Wavepiston claim that as their device uses lightweight modular components, the costs are significantly reduced.

== History ==
The concept has been developed since 2009, when the first patent was awarded. Since then it has been tested at increasing scales. In 2010, tank testing was performed at 1:30 scale in the wave basin at Aalborg University. This was followed by sea trials in Nissum Bredning at 1:9 scale and at Hanstholm at 1:2 scale. There were also plans to test a device at Isola Piana, on the south-west coast of Sardinia as part of the Wave to Energy and Water (W2EW) project.

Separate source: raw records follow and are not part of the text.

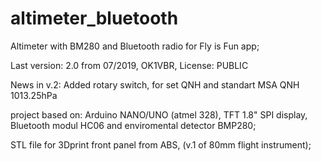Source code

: # altimeter_bluetooth
Altimeter with BM280 and Bluetooth radio for Fly is Fun app;

Last version: 2.0 from 07/2019, OK1VBR, License: PUBLIC

News in v.2:
Added rotary switch, for set QNH and standart MSA QNH 1013.25hPa 

project based on:
Arduino NANO/UNO (atmel 328), TFT 1.8" SPI display, Bluetooth modul HC06 and enviromental detector BMP280;

STL file for 3Dprint front panel from ABS, (v.1 of 80mm flight instrument);

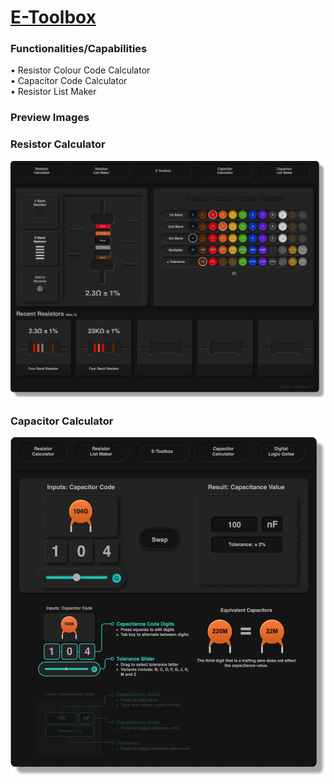 # [E-Toolbox](https://michaeltr7.github.io/E-Toolbox/index.html)

<h3>Functionalities/Capabilities</h3>
• Resistor Colour Code Calculator <br>
• Capacitor Code Calculator<br>
• Resistor List Maker<br>

<h3>Preview Images</h3>

<h3>Resistor Calculator</h3>

[<img src="./Preview Images/Resistor_Calculator_Preview_Page.png" width = "1000">](https://michaeltr7.github.io/E-Toolbox/Resistor_Calculator.html)

<h3>Capacitor Calculator</h3>

[<img src="./Preview Images/Capacitor_Calculator_Preview_Page.png" width = "1000">](https://michaeltr7.github.io/E-Toolbox/Resistor_Calculator.html)

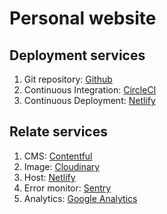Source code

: # Personal website

## Deployment services

1. Git repository: [Github](https://github.com/kamontat/kamontat)
2. Continuous Integration: [CircleCI](https://app.circleci.com/pipelines/github/kamontat/kamontat)
3. Continuous Deployment: [Netlify](https://app.netlify.com/sites/kamontat/overview)

## Relate services

1. CMS: [Contentful](https://www.contentful.com/)
2. Image: [Cloudinary](https://cloudinary.com/)
3. Host: [Netlify](https://www.netlify.com/)
4. Error monitor: [Sentry](https://sentry.io/)
5. Analytics: [Google Analytics](https://analytics.google.com/)

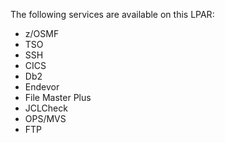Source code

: The following services are available on this LPAR:
 - z/OSMF
 - TSO
 - SSH
 - CICS
 - Db2
 - Endevor
 - File Master Plus
 - JCLCheck
 - OPS/MVS
 - FTP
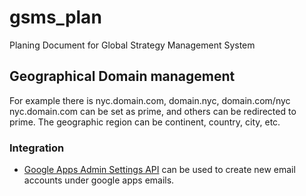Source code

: # gsms_plan
Planing Document for Global Strategy Management System

## Geographical Domain management
For example there is nyc.domain.com, domain.nyc, domain.com/nyc nyc.domain.com can be set as prime, and others can be redirected to prime.
The geographic region can be continent, country, city, etc.

### Integration 
* [Google Apps Admin Settings API](https://developers.google.com/admin-sdk/admin-settings/#audience) can be used to create new email accounts under google apps emails.
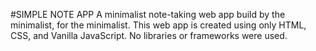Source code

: #SIMPLE NOTE APP
A minimalist note-taking web app build by the minimalist, for the minimalist. This web app is created using only HTML, CSS, and Vanilla JavaScript. No libraries or frameworks were used.

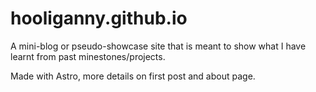 # hooliganny.github.io

A mini-blog or pseudo-showcase site that is meant to show what I have learnt from past minestones/projects.

Made with Astro, more details on first post and about page.
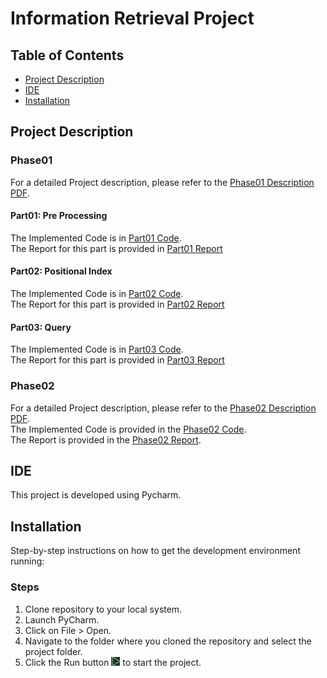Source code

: # Information Retrieval Project

## Table of Contents
- [Project Description](#project-description)
- [IDE](#ide)
- [Installation](#installation)

## Project Description

### Phase01
For a detailed Project description, please refer to the [Phase01 Description PDF](./IR-Project-Spring1402-Phase1.pdf). 

#### Part01: Pre Processing
The Implemented Code is in [Part01 Code](./Phase01-Part01.py). <br />
The Report for this part is provided in [Part01 Report](./IR_Phase01_Part01_Report-9931061.pdf)

#### Part02: Positional Index
The Implemented Code is in [Part02 Code](./Phase01-Part02.py). <br />
The Report for this part is provided in [Part02 Report](./IR_Phase01_Part02_Report-9931061.pdf)

#### Part03: Query
The Implemented Code is in [Part03 Code](./Phase01-Part03.py). <br />
The Report for this part is provided in [Part03 Report](./IR_Phase01_Part03_Report-9931061.pdf)

### Phase02
For a detailed Project description, please refer to the [Phase02 Description PDF](./IR-Project-Spring%201402-Phase2.pdf). <br />
The Implemented Code is provided in the [Phase02 Code](./Phase02.py). <br />
The Report is provided in the [Phase02 Report](./IR_Phase02-Report.pdf).

## IDE
This project is developed using Pycharm.

## Installation
Step-by-step instructions on how to get the development environment running:

### Steps
1. Clone repository to your local system.
2. Launch PyCharm.
3. Click on File > Open.
4. Navigate to the folder where you cloned the repository and select the project folder.
5. Click the Run button ![Run Image](./Pycharm_Run.PNG) to start the project.
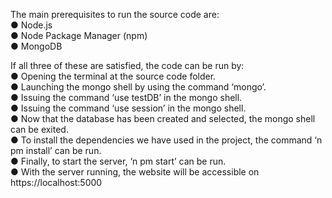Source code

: The main prerequisites to run the source code are:  
● Node.js  
● Node Package Manager (npm)  
● MongoDB  

If all three of these are satisfied, the code can be run by:  
● Opening the terminal at the source code folder.  
● Launching the mongo shell by using the command ‘mongo’.  
● Issuing the command ‘use testDB’ in the mongo shell.  
● Issuing the command ‘use session’ in the mongo shell.  
● Now that the database has been created and selected, the mongo shell can be exited.  
● To install the dependencies we have used in the project, the command ‘n​ pm install​’ can be run.  
● Finally, to start the server, ‘n​ pm start’​ can be run.  
● With the server running, the website will be accessible on
https://localhost:5000
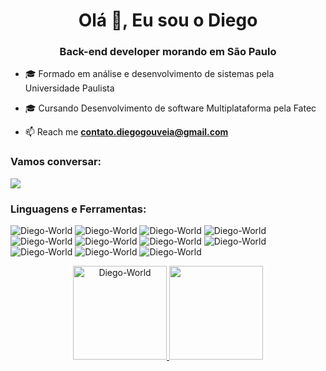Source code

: <h1 align="center">Olá 👋, Eu sou o Diego</h1>
<h3 align="center">Back-end developer morando em São Paulo</h3>

- 🎓 Formado em análise e desenvolvimento de sistemas pela Universidade Paulista
- 🎓 Cursando Desenvolvimento de software Multiplataforma pela Fatec

- 📫 Reach me **contato.diegogouveia@gmail.com**

<h3 align="left">Vamos conversar:</h3>
<div> 
  <a href="https://www.linkedin.com/in/techdiegogouveia/" target="_blank"><img src="https://img.shields.io/badge/-LinkedIn-%230077B5?style=for-the-badge&logo=linkedin&logoColor=white" target="_blank"></a> 
	
<h3 align="left">Linguagens e Ferramentas:</h3>

<p>
<img src="https://img.shields.io/badge/java-%23ED8B00.svg?style=for-the-badge&logo=openjdk&logoColor=white" alt="Diego-World" />
<img src="https://img.shields.io/badge/python-3670A0?style=for-the-badge&logo=python&logoColor=ffdd54" alt="Diego-World" />
<img src="https://img.shields.io/badge/spring-%236DB33F.svg?style=for-the-badge&logo=spring&logoColor=white" alt="Diego-World" />
<img src="https://img.shields.io/badge/mysql-%2300f.svg?style=for-the-badge&logo=mysql&logoColor=white" alt="Diego-World" />
<img src="https://img.shields.io/badge/postgres-%23316192.svg?style=for-the-badge&logo=postgresql&logoColor=white" alt="Diego-World" />
<img src="https://img.shields.io/badge/Microsoft%20SQL%20Server-CC2927?style=for-the-badge&logo=microsoft%20sql%20server&logoColor=white" alt="Diego-World" />
<img src="https://img.shields.io/badge/IntelliJIDEA-000000.svg?style=for-the-badge&logo=intellij-idea&logoColor=white" alt="Diego-World" />
<img src="https://img.shields.io/badge/html5-%23E34F26.svg?style=for-the-badge&logo=html5&logoColor=white" alt="Diego-World" />
<img src="https://img.shields.io/badge/css3-%231572B6.svg?style=for-the-badge&logo=css3&logoColor=white" alt="Diego-World" />
<img src="https://img.shields.io/badge/javascript-%23323330.svg?style=for-the-badge&logo=javascript&logoColor=%23F7DF1E" alt="Diego-World" />
<img src="https://img.shields.io/badge/React-20232A?style=for-the-badge&logo=react&logoColor=61DAFB)" alt="Diego-World" />
</p>

<div align="center">
  <a href="https://github.com/Diego-World">
  <img height="150em" src="https://github-readme-streak-stats.herokuapp.com/?user=Diego-World&theme=dark" alt="Diego-World" />
  <img height="150em" src="https://github-readme-stats.vercel.app/api/top-langs/?username=Diego-World&layout=compact&langs_count=7&theme=dark"/>
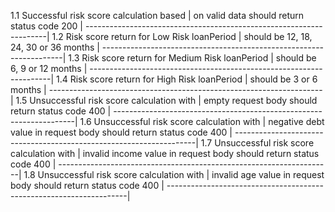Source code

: 1.1 Successful risk score calculation based                         |
on valid data should return status code 200                         |
--------------------------------------------------------------------|
1.2 Risk score return for Low Risk loanPeriod                       |
should be 12, 18, 24, 30 or 36 months                               |
--------------------------------------------------------------------|
1.3 Risk score return for Medium Risk loanPeriod                    |
should be 6, 9 or 12 months                                         |
--------------------------------------------------------------------|
1.4 Risk score return for High Risk loanPeriod                      |
should be 3 or 6 months                                             |
--------------------------------------------------------------------|
1.5 Unsuccessful risk score calculation with                        |
empty request body should return status code 400                    |
--------------------------------------------------------------------|
1.6 Unsuccessful risk score calculation with                        |
negative debt value in request body should return status code 400   |
--------------------------------------------------------------------|
1.7 Unsuccessful risk score calculation with                        |
invalid income  value in request body should return status code 400 |
--------------------------------------------------------------------|
1.8 Unsuccessful risk score calculation with                        |
invalid аge  value in request body should return status code 400    |
--------------------------------------------------------------------|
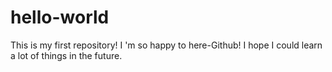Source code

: # hello-world
This is my first repository! I 'm so happy to here-Github!  I hope I could learn a lot of things in the future. 
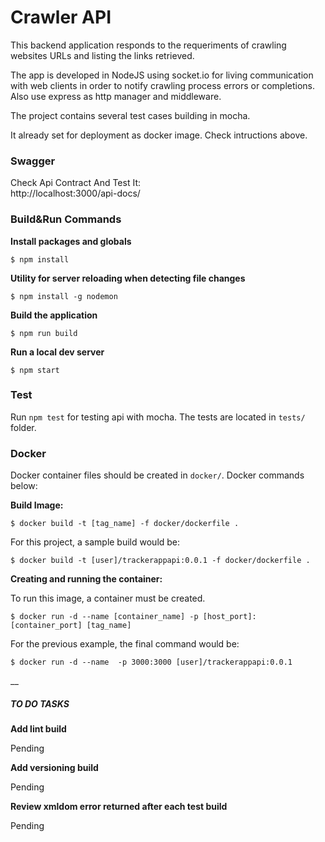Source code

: Crawler API
====================

This backend application responds to the requeriments of crawling websites URLs and listing the links retrieved.

The app is developed in NodeJS using socket.io for living communication with web clients in order to notify crawling process errors or completions. Also use express as http manager and middleware.

The project contains several test cases building in mocha.

It already set for deployment as docker image. Check intructions above.

### Swagger

Check Api Contract And Test It:  
http://localhost:3000/api-docs/

### Build&Run Commands

**Install packages and globals**

`$ npm install`

**Utility for server reloading when detecting file changes**

`$ npm install -g nodemon`

**Build the application**

`$ npm run build`

**Run a local dev server**

`$ npm start`

### Test 

Run `npm test` for testing api with mocha. The tests are located in `tests/` folder.

### Docker

Docker container files should be created in `docker/`. Docker commands below:

**Build Image:**

`$ docker build -t [tag_name] -f docker/dockerfile .`

For this project, a sample build would be:

`$ docker build -t [user]/trackerappapi:0.0.1 -f docker/dockerfile .`

**Creating and running the container:**

To run this image, a container must be created.

`$ docker run -d --name [container_name] -p [host_port]:[container_port] [tag_name]`

For the previous example, the final command would be:

`$ docker run -d --name  -p 3000:3000 [user]/trackerappapi:0.0.1`

__ 
  
##### TO DO TASKS

**Add lint build**

Pending

**Add versioning build**

Pending

**Review xmldom error returned after each test build** 

Pending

=== Half-scale tests at Hastholm ===
Between 2015 and 2019, Wavepiston tested a half-scale device at the DanWEC site outside Hanstholm Harbour. In 2019, Wavepiston concluded two years of sea testing of a 120 m long string with four energy collector plates on it. Four variants of the energy collector plates were tested, each with an increasing area, from 4 m^{2} to 8.5 m^{2}. These tests had a few incidents. In September 2015, a trawler deviated into the navigational restriction and collided with the device, severely damaging it. In May 2018, the wire rope broke due to fatigue, so it was then redesigned.

=== Full-scale test at PLOCAN, Grand Canaria ===
In 2024, Wavepiston is testing their first full-scale device, at the Oceanic Platform of the Canary Islands (Plataforma Oceánica de Canarias, PLOCAN). This device is 200 m long, fitted with 24 energy collectors each 8 m wide. This has a power of around 200 kW, enough to supply either electricity for around 140 households or to supply desalinated water for around 900 households (150,000 m^{3} per year).

The first energy collector was installed on 8 February, and the full system was installed by June. The energy collectors were manufactured by Thune Eureka in Pontevedra, Galicia, Spain.

== Future plans ==
In 2024, Wavepiston started collaborating with Danish offshore wind developer Ørsted to investigate the potential for co-location of wave energy within offshore wind farms in Denmark. The aim is to make better utilisation of the sea space devoted to offshore energy. It is expected that co-locating the wind and wave energy with shared infrastructure will reduce both costs and intermittency of the electricity generated.

In March 2024, Wavepiston also announced they were working with the government in Barbados to conduct a pre-feasibility study into constructing wave farms in Barbados.

It is expected that a scaled-up future commercial system with 70 strings, each with 32 collectors, would have a rated power of 15 MW. In 2021, Wavepiston had hoped to be selling these by 2023. However, by 2023 they expected to launch utility-scale projects by 2032.